INDOOR INTERACTIVE EVENTS (WEDDINGS & FUNERALS)
- Current rules are 10 people.
- Effective Nov. 3, indoor weddings and funerals will be able to operate at 50% capacity with a maximum of 150 people (including employees). Food and beverages will be allowed.
- Effective Nov. 24, indoor weddings and funerals can have up to 300 people (including employees). Food and beverages will be allowed.
In late September, Ige met with Hawaii wedding industry leaders to discuss how they can work with him to allow people to get married and keep everyone safe while restrictions are in place. The wedding industry has been hit particularly hard by the pandemic, forcing them to shut down several times since 2020.
- Since Sept. 13, restaurants and bars could not serve alcohol after 10 p.m. The liquor commission has been investigating businesses suspected of violating the rules. Currently, the last call for alcohol is extended to midnight at bars and restaurants with a valid liquor license.
- Effective Nov. 3, bars can stay open until 2 a.m. Establishments offering or allowing liquor for on premises consumption may sell, serve, and allow consumption of liquor consistent with their liquor license with normal operating hours.
NO CHANGES IN GATHERING SIZES FOR ALL OTHER EVENTS
Current rules limit non-managed, social events to 10 people indoors and 25 outdoors. The suspension of large gatherings has been in place since Aug. 25 as part of Safe Access Oahu, which Blangiardi later rebranded as the Safe Oahu Response Plan for the extension.
The changes for managed events effective Nov. 3 and Nov. 24, as part of the Safe Access Oahu extension, will be in effect through Christmas Day, then the mayor will reevaluate from there. The indoor mask mandate remains the same.

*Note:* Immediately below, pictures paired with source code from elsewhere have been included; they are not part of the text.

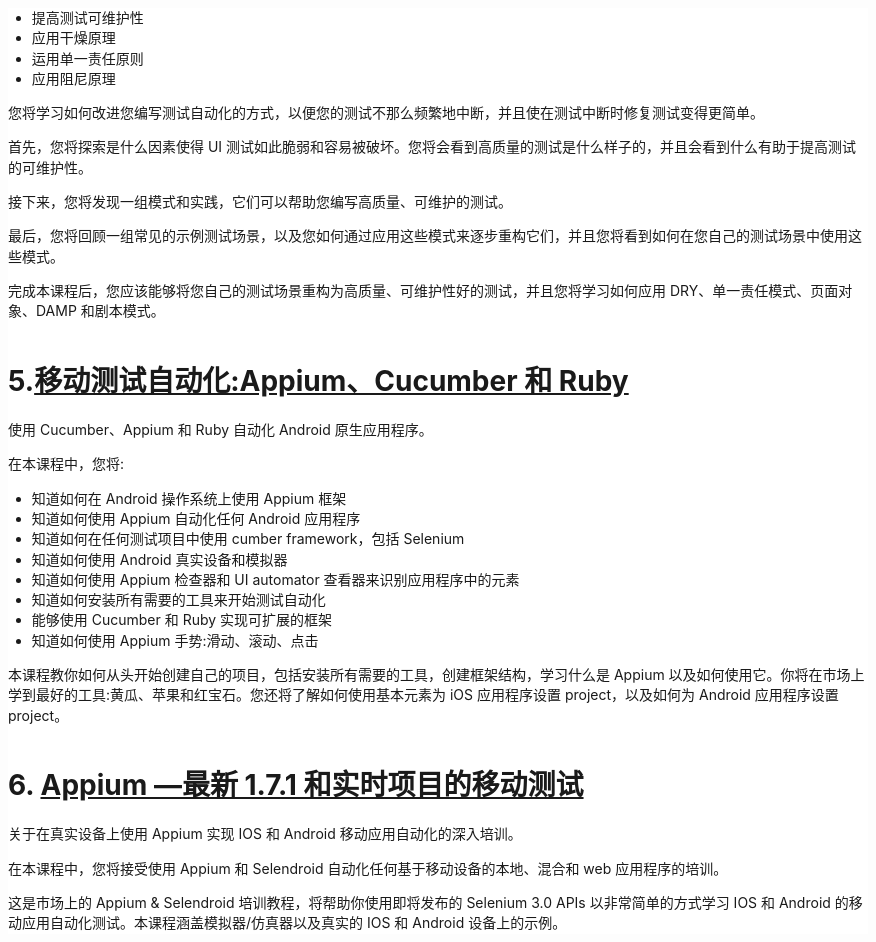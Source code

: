 *   提高测试可维护性
*   应用干燥原理
*   运用单一责任原则
*   应用阻尼原理

您将学习如何改进您编写测试自动化的方式，以便您的测试不那么频繁地中断，并且使在测试中断时修复测试变得更简单。

首先，您将探索是什么因素使得 UI 测试如此脆弱和容易被破坏。您将会看到高质量的测试是什么样子的，并且会看到什么有助于提高测试的可维护性。

接下来，您将发现一组模式和实践，它们可以帮助您编写高质量、可维护的测试。

最后，您将回顾一组常见的示例测试场景，以及您如何通过应用这些模式来逐步重构它们，并且您将看到如何在您自己的测试场景中使用这些模式。

完成本课程后，您应该能够将您自己的测试场景重构为高质量、可维护性好的测试，并且您将学习如何应用 DRY、单一责任模式、页面对象、DAMP 和剧本模式。

# 5.[移动测试自动化:Appium、Cucumber 和 Ruby](https://click.linksynergy.com/deeplink?id=Fh5UMknfYAU&mid=39197&u1=quickcode&murl=https%3A%2F%2Fwww.udemy.com%2Ftest-automation-with-appium-cucumber-and-ruby%2F)

使用 Cucumber、Appium 和 Ruby 自动化 Android 原生应用程序。

在本课程中，您将:

*   知道如何在 Android 操作系统上使用 Appium 框架
*   知道如何使用 Appium 自动化任何 Android 应用程序
*   知道如何在任何测试项目中使用 cumber framework，包括 Selenium
*   知道如何使用 Android 真实设备和模拟器
*   知道如何使用 Appium 检查器和 UI automator 查看器来识别应用程序中的元素
*   知道如何安装所有需要的工具来开始测试自动化
*   能够使用 Cucumber 和 Ruby 实现可扩展的框架
*   知道如何使用 Appium 手势:滑动、滚动、点击

本课程教你如何从头开始创建自己的项目，包括安装所有需要的工具，创建框架结构，学习什么是 Appium 以及如何使用它。你将在市场上学到最好的工具:黄瓜、苹果和红宝石。您还将了解如何使用基本元素为 iOS 应用程序设置 project，以及如何为 Android 应用程序设置 project。

# 6. [Appium —最新 1.7.1 和实时项目的移动测试](https://click.linksynergy.com/deeplink?id=Fh5UMknfYAU&mid=39197&u1=quickcode&murl=https%3A%2F%2Fwww.udemy.com%2Fappium-selendroid-tutorials%2F)

关于在真实设备上使用 Appium 实现 IOS 和 Android 移动应用自动化的深入培训。

在本课程中，您将接受使用 Appium 和 Selendroid 自动化任何基于移动设备的本地、混合和 web 应用程序的培训。

这是市场上的 Appium & Selendroid 培训教程，将帮助你使用即将发布的 Selenium 3.0 APIs 以非常简单的方式学习 IOS 和 Android 的移动应用自动化测试。本课程涵盖模拟器/仿真器以及真实的 IOS 和 Android 设备上的示例。
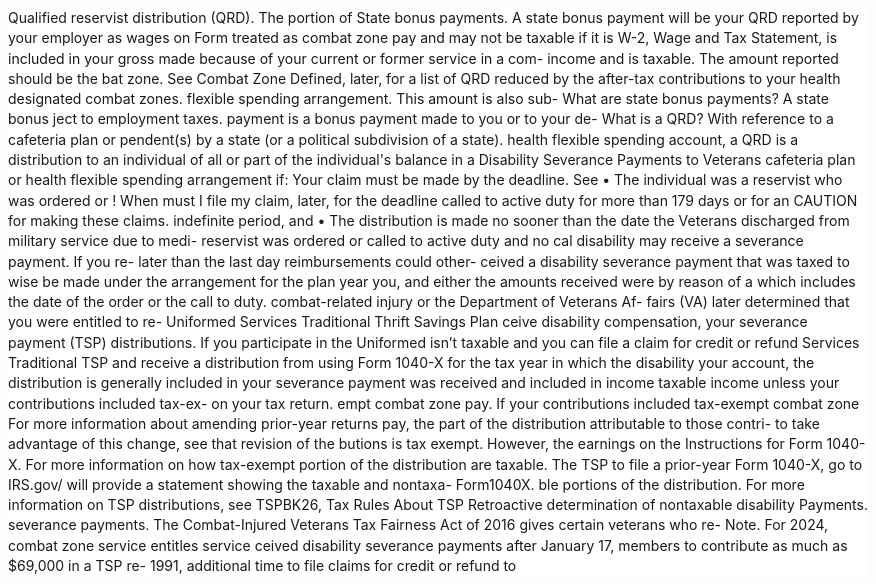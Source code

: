 Qualified reservist distribution (QRD). The portion of             State bonus payments. A state bonus payment will be
your QRD reported by your employer as wages on Form                treated as combat zone pay and may not be taxable if it is
W-2, Wage and Tax Statement, is included in your gross             made because of your current or former service in a com-
income and is taxable. The amount reported should be the           bat zone. See Combat Zone Defined, later, for a list of
QRD reduced by the after-tax contributions to your health          designated combat zones.
flexible spending arrangement. This amount is also sub-
                                                                     What are state bonus payments? A state bonus
ject to employment taxes.
                                                                   payment is a bonus payment made to you or to your de-
   What is a QRD? With reference to a cafeteria plan or            pendent(s) by a state (or a political subdivision of a state).
health flexible spending account, a QRD is a distribution
to an individual of all or part of the individual's balance in a   Disability Severance Payments to Veterans
cafeteria plan or health flexible spending arrangement if:
                                                                           Your claim must be made by the deadline. See
    • The individual was a reservist who was ordered or              !     When must I file my claim, later, for the deadline
      called to active duty for more than 179 days or for an       CAUTION for making these claims.
      indefinite period, and
    • The distribution is made no sooner than the date the             Veterans discharged from military service due to medi-
      reservist was ordered or called to active duty and no        cal disability may receive a severance payment. If you re-
      later than the last day reimbursements could other-          ceived a disability severance payment that was taxed to
      wise be made under the arrangement for the plan year         you, and either the amounts received were by reason of a
      which includes the date of the order or the call to duty.    combat-related injury or the Department of Veterans Af-
                                                                   fairs (VA) later determined that you were entitled to re-
Uniformed Services Traditional Thrift Savings Plan                 ceive disability compensation, your severance payment
(TSP) distributions. If you participate in the Uniformed           isn’t taxable and you can file a claim for credit or refund
Services Traditional TSP and receive a distribution from           using Form 1040-X for the tax year in which the disability
your account, the distribution is generally included in your       severance payment was received and included in income
taxable income unless your contributions included tax-ex-          on your tax return.
empt combat zone pay.
   If your contributions included tax-exempt combat zone              For more information about amending prior-year returns
pay, the part of the distribution attributable to those contri-    to take advantage of this change, see that revision of the
butions is tax exempt. However, the earnings on the                Instructions for Form 1040-X. For more information on how
tax-exempt portion of the distribution are taxable. The TSP        to file a prior-year Form 1040-X, go to IRS.gov/
will provide a statement showing the taxable and nontaxa-          Form1040X.
ble portions of the distribution. For more information on
TSP distributions, see TSPBK26, Tax Rules About TSP                Retroactive determination of nontaxable disability
Payments.                                                          severance payments. The Combat-Injured Veterans
                                                                   Tax Fairness Act of 2016 gives certain veterans who re-
    Note. For 2024, combat zone service entitles service           ceived disability severance payments after January 17,
members to contribute as much as $69,000 in a TSP re-              1991, additional time to file claims for credit or refund to
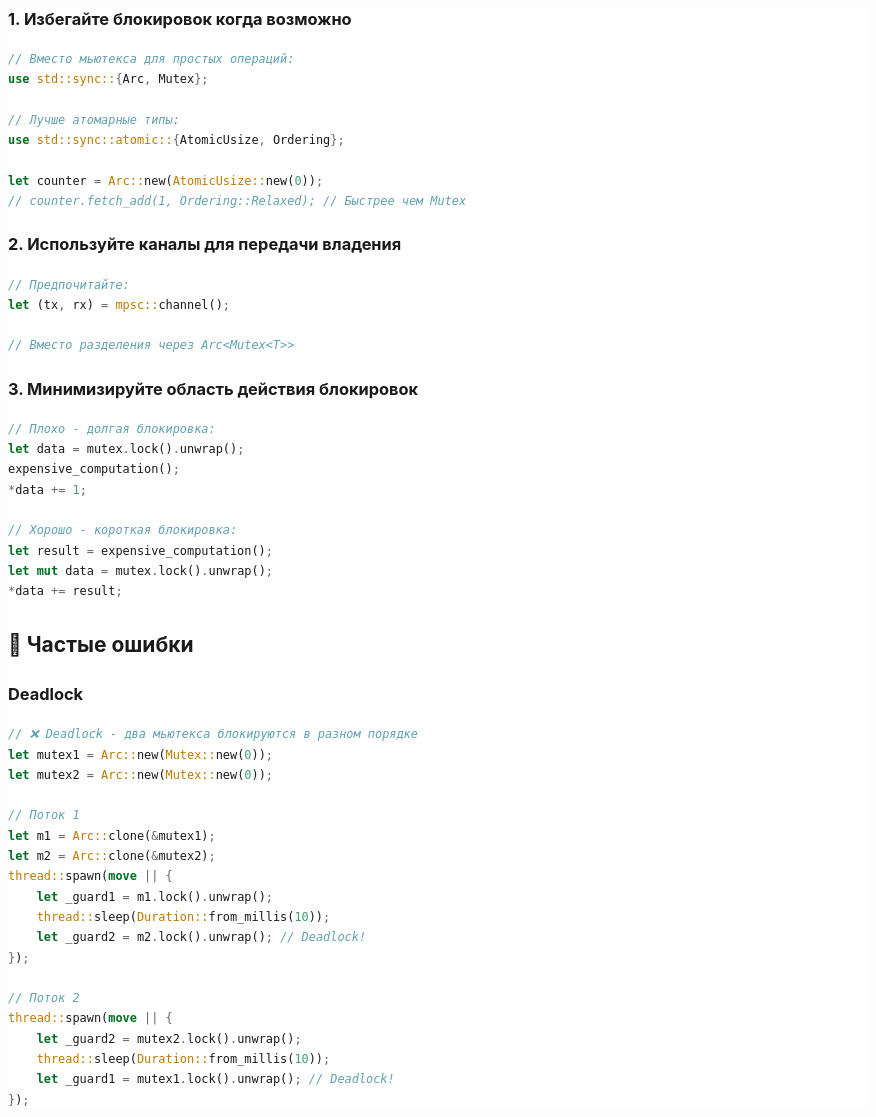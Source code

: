 ### 1. Избегайте блокировок когда возможно
```rust
// Вместо мьютекса для простых операций:
use std::sync::{Arc, Mutex};

// Лучше атомарные типы:
use std::sync::atomic::{AtomicUsize, Ordering};

let counter = Arc::new(AtomicUsize::new(0));
// counter.fetch_add(1, Ordering::Relaxed); // Быстрее чем Mutex
```

### 2. Используйте каналы для передачи владения
```rust
// Предпочитайте:
let (tx, rx) = mpsc::channel();

// Вместо разделения через Arc<Mutex<T>>
```

### 3. Минимизируйте область действия блокировок
```rust
// Плохо - долгая блокировка:
let data = mutex.lock().unwrap();
expensive_computation();
*data += 1;

// Хорошо - короткая блокировка:
let result = expensive_computation();
let mut data = mutex.lock().unwrap();
*data += result;
```

## 🚨 Частые ошибки

### Deadlock
```rust
// ❌ Deadlock - два мьютекса блокируются в разном порядке
let mutex1 = Arc::new(Mutex::new(0));
let mutex2 = Arc::new(Mutex::new(0));

// Поток 1
let m1 = Arc::clone(&mutex1);
let m2 = Arc::clone(&mutex2);
thread::spawn(move || {
    let _guard1 = m1.lock().unwrap();
    thread::sleep(Duration::from_millis(10));
    let _guard2 = m2.lock().unwrap(); // Deadlock!
});

// Поток 2  
thread::spawn(move || {
    let _guard2 = mutex2.lock().unwrap();
    thread::sleep(Duration::from_millis(10));
    let _guard1 = mutex1.lock().unwrap(); // Deadlock!
});
```
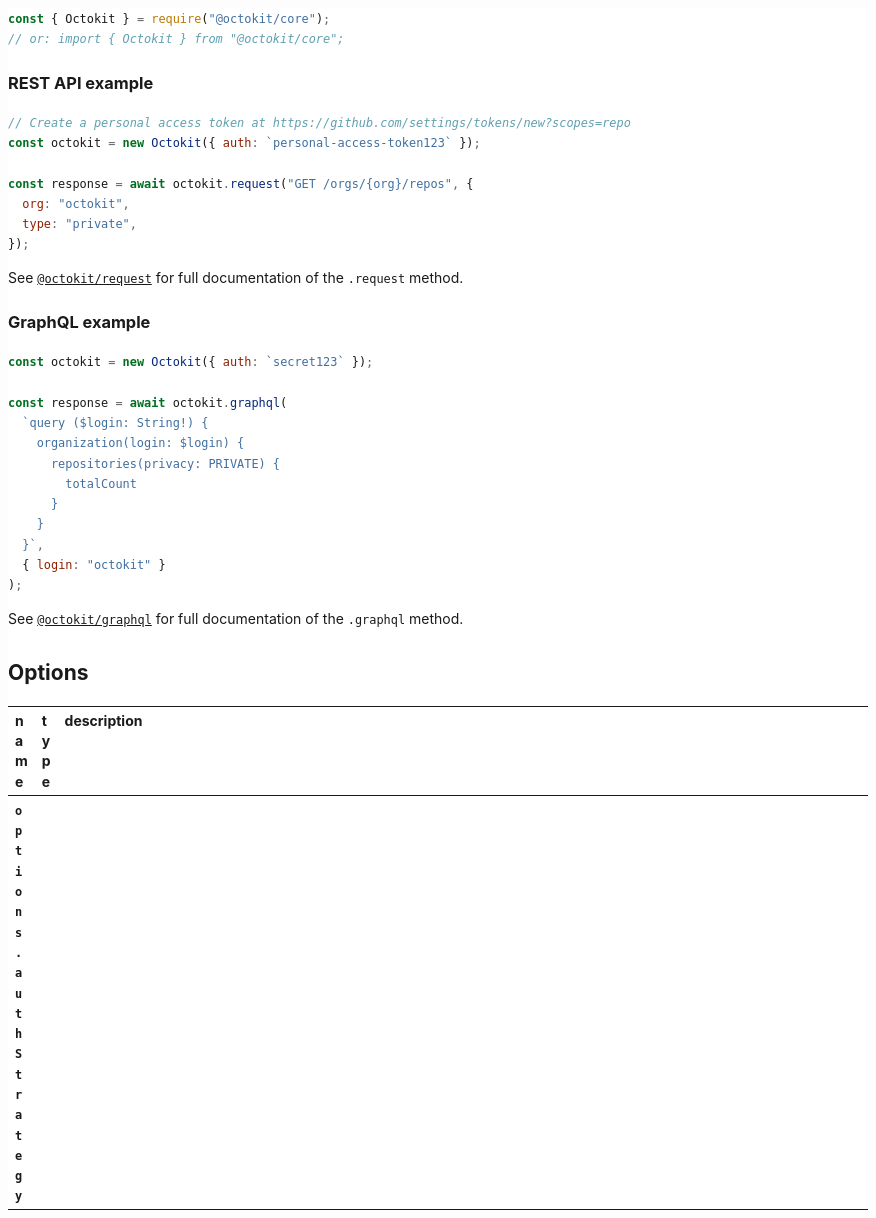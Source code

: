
 ```js
const { Octokit } = require("@octokit/core");
// or: import { Octokit } from "@octokit/core";
```

</td></tr>
</tbody>
</table>

### REST API example

```js
// Create a personal access token at https://github.com/settings/tokens/new?scopes=repo
const octokit = new Octokit({ auth: `personal-access-token123` });

const response = await octokit.request("GET /orgs/{org}/repos", {
  org: "octokit",
  type: "private",
});
```

See [`@octokit/request`](https://github.com/octokit/request.js) for full documentation of the `.request` method.

### GraphQL example

```js
const octokit = new Octokit({ auth: `secret123` });

const response = await octokit.graphql(
  `query ($login: String!) {
    organization(login: $login) {
      repositories(privacy: PRIVATE) {
        totalCount
      }
    }
  }`,
  { login: "octokit" }
);
```

See [`@octokit/graphql`](https://github.com/octokit/graphql.js) for full documentation of the `.graphql` method.

## Options

<table>
  <thead align=left>
    <tr>
      <th>
        name
      </th>
      <th>
        type
      </th>
      <th width=100%>
        description
      </th>
    </tr>
  </thead>
  <tbody align=left valign=top>
    <tr>
      <th>
        <code>options.authStrategy</code>
      </th>
      <td>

Get more coronavirus news: COVID vaccines, boosters and Safe Travels information
“As of this week, we have the lowest infection rate in the nation for the duration of the pandemic going back to March 7 of last year. That’s something to be incredibly proud of,” said Hilton Raethel, Healthcare Association of Hawaii President and CEO. “We have the second-lowest death rate in the nation from the pandemic, again, going back to March 7 of last year.”